Thanks @Brian. Will make changes and update you.

I checked the logs from clients. We are getting java.io.EOFException in the client side.

c.z.a.d.m.MomentsMarketLoaderDelegate - Exception while iterating from aerospike record set for moments marketing

com.aerospike.client.AerospikeException: Error Code -1: java.io.EOFException

at com.aerospike.client.command.SyncCommand.execute(SyncCommand.java:139) ~[prod-adtech-adserver.jar:na]

at com.aerospike.client.command.MultiCommand.execute(MultiCommand.java:75) ~[prod-adtech-adserver.jar:na]

at com.aerospike.client.query.QueryExecutor$QueryThread.run(QueryExecutor.java:146) ~[prod-adtech-adserver.jar:na]

at java.util.concurrent.ThreadPoolExecutor.runWorker(ThreadPoolExecutor.java:1149) ~[na:1.8.0_151]

at java.util.concurrent.ThreadPoolExecutor$Worker.run(ThreadPoolExecutor.java:624) ~[na:1.8.0_151]

at java.lang.Thread.run(Thread.java:748) ~[na:1.8.0_151]

Caused by: java.io.EOFException: null

at com.aerospike.client.command.MultiCommand.readBytes(MultiCommand.java:223) ~[prod-adtech-adserver.jar:na]

at com.aerospike.client.command.MultiCommand.parseResult(MultiCommand.java:88) ~[prod-adtech-adserver.jar:na]

at com.aerospike.client.command.SyncCommand.execute(SyncCommand.java:84) ~[prod-adtech-adserver.jar:na]

... 5 common frames omitted

Can you explain why it is happening? I might be the root cause of the above issue.

EOFException means the server closed the connection. By default, the server will close any open connection that has been idle for 60 seconds. By default, the server will also close connections where the socket is idle for 10 seconds on a running query.

Your iteration of the record set may be backed up and no socket reads are occurring for 10 seconds. It’s important to iterate through the record set as fast as possible.

It’s also critical to catch all application errors during the query and call RecordSet.close() at the end. RecordSet.close() is required on both success and error paths.

Another question. What is the socketTimeout and totalTimeout values set on that query?

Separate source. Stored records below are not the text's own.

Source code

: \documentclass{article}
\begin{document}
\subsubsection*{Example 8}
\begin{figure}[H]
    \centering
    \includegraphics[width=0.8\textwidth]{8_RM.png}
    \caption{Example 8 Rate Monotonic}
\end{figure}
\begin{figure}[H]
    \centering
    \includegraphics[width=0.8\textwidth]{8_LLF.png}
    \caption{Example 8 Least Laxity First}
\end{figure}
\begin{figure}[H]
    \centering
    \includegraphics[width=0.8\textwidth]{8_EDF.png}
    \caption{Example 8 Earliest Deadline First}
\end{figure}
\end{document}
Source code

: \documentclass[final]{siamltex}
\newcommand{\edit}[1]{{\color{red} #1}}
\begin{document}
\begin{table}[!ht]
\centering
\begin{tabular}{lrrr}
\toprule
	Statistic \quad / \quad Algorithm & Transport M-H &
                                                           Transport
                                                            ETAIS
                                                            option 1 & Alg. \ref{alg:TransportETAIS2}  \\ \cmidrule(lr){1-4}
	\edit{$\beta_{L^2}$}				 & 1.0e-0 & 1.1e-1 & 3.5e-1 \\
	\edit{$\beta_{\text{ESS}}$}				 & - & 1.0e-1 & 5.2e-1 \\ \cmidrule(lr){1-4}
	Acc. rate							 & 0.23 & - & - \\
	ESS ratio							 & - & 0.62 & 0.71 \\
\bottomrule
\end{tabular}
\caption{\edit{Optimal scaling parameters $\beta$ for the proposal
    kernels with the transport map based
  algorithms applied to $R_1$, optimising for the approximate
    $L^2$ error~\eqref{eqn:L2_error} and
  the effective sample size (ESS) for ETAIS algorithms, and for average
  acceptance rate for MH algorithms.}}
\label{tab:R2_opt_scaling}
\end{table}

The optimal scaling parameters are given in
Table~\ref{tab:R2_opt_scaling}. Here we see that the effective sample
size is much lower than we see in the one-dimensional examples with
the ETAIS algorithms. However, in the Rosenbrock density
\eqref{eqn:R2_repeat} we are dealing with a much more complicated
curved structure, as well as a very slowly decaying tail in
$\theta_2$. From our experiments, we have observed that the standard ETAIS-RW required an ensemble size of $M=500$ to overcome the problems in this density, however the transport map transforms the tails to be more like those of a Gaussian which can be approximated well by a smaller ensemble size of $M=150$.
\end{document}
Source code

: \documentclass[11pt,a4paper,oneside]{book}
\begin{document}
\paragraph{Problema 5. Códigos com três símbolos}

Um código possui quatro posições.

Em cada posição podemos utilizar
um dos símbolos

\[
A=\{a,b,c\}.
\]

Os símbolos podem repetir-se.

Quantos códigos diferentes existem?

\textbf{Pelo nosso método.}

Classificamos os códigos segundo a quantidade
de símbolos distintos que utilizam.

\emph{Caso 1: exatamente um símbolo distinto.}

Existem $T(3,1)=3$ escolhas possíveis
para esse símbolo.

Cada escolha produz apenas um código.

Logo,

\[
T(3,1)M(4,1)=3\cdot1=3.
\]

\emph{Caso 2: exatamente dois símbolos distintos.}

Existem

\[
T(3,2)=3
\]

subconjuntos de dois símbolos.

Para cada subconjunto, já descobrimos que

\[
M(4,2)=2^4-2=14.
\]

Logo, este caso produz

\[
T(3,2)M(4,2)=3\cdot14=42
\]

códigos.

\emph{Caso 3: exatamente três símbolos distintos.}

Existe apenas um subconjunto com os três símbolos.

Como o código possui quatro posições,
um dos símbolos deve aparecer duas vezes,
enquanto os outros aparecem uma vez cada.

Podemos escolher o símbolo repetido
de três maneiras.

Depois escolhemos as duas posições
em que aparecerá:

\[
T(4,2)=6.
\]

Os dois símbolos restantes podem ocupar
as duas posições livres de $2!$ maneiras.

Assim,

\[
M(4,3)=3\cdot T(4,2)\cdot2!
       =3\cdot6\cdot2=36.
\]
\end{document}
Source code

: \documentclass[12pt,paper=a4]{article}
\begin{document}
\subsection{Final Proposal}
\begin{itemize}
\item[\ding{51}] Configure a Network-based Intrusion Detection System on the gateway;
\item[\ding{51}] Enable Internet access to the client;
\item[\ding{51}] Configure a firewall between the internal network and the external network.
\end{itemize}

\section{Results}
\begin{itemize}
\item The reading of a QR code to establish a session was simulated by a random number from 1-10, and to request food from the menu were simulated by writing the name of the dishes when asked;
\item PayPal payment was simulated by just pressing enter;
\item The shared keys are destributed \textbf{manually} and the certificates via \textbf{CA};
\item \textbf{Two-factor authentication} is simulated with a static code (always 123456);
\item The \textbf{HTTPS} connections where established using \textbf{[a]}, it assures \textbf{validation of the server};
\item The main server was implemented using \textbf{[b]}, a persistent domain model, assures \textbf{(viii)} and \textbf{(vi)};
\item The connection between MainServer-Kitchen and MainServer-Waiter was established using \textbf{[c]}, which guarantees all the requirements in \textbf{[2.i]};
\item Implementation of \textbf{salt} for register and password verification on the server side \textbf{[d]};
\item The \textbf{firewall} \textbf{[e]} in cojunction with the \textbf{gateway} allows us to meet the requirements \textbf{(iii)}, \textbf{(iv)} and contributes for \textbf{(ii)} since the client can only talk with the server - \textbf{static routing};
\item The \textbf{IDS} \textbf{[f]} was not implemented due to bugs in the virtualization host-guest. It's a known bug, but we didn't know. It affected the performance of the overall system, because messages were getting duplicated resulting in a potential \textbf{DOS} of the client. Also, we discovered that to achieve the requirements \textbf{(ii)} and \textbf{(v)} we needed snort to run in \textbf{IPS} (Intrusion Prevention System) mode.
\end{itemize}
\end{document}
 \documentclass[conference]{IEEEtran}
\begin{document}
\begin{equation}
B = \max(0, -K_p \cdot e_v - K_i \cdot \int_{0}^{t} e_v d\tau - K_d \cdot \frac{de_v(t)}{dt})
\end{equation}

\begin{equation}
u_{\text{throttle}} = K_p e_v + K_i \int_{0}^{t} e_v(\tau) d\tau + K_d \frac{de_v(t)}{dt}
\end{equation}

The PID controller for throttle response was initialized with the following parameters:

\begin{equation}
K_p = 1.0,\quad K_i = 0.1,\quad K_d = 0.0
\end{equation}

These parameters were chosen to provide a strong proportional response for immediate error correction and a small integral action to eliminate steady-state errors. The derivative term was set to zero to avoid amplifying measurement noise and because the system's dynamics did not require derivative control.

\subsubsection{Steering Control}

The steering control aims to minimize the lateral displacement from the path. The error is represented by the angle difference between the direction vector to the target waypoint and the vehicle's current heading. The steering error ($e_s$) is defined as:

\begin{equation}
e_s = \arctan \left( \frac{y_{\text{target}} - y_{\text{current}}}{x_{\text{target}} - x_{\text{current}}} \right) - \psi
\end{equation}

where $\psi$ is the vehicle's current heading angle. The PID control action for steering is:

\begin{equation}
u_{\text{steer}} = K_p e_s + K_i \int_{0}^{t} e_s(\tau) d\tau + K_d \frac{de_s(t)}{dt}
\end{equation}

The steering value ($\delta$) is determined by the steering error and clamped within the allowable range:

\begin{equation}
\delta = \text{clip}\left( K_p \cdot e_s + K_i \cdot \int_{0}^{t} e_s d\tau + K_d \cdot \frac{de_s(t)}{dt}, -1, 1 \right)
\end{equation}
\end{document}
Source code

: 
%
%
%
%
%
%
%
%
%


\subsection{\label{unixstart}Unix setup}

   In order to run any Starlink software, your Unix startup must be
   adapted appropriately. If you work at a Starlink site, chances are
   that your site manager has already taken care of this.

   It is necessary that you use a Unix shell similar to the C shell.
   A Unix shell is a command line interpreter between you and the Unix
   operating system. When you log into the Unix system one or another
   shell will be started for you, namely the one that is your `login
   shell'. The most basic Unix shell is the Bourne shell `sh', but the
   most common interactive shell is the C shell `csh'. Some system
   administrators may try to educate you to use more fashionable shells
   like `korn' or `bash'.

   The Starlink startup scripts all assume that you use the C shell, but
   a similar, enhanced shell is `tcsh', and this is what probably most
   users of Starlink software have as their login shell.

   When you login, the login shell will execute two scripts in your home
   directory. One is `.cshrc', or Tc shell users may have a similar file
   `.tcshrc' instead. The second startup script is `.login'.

@Brian We are setting 5ms for socket and total timeout ClientPolicy clientPolicy = new ClientPolicy(); clientPolicy.timeout = config.getInt(“Aerospike.connectionTimeout”);

    Policy policy = new Policy();
    policy.totalTimeout = config.getInt("Aerospike.totalTimeout",5);
    policy.socketTimeout = policy.totalTimeout;
    clientPolicy.readPolicyDefault = policy;

    QueryPolicy queryPolicy = new QueryPolicy();
    queryPolicy.totalTimeout = config.getInt("Aerospike.Freqcap.totalTimeout", 5);
    queryPolicy.socketTimeout = queryPolicy.totalTimeout;
    queryPolicy.recordQueueSize = config.getInt("Aerospike.Freqcap.RecordQueueSize", 65535);
    clientPolicy.queryPolicyDefault = queryPolicy;

    return clientPolicy;

and we are overwriting queryPolicy in another aerospike query by default query policy like below

`   return new AerospikeSource(MomentsMarketCache.class,
            statement,
            config.getBoolean("Aerospike.MomentsMarket.isUpdatable"),
            momentsMarketLoaderDelegate,
            new QueryPolicy(),
            config.getInt("Aerospike.MomentsMarket.refreshTimeInterval"));`

Actually We are doing 3 transaction such as 1 read and 2 query operation. The socket and total timeout for 1 read and 1 query operation is 5 ms and another query operation has a default query policy.

A 5ms timeout on a query is extremely aggressive. A single record get retrieves a single record from a single node. A query is issued to all nodes in the cluster and the client assembles the records into a single record set stream. There is at least an order of magnitude more work for queries than single record gets.

The server will close the connection if a query timeout occurs, so that is likely why you are getting the EOFExceptions. I suggest raising the query timeout to a value much much higher than it’s currently set.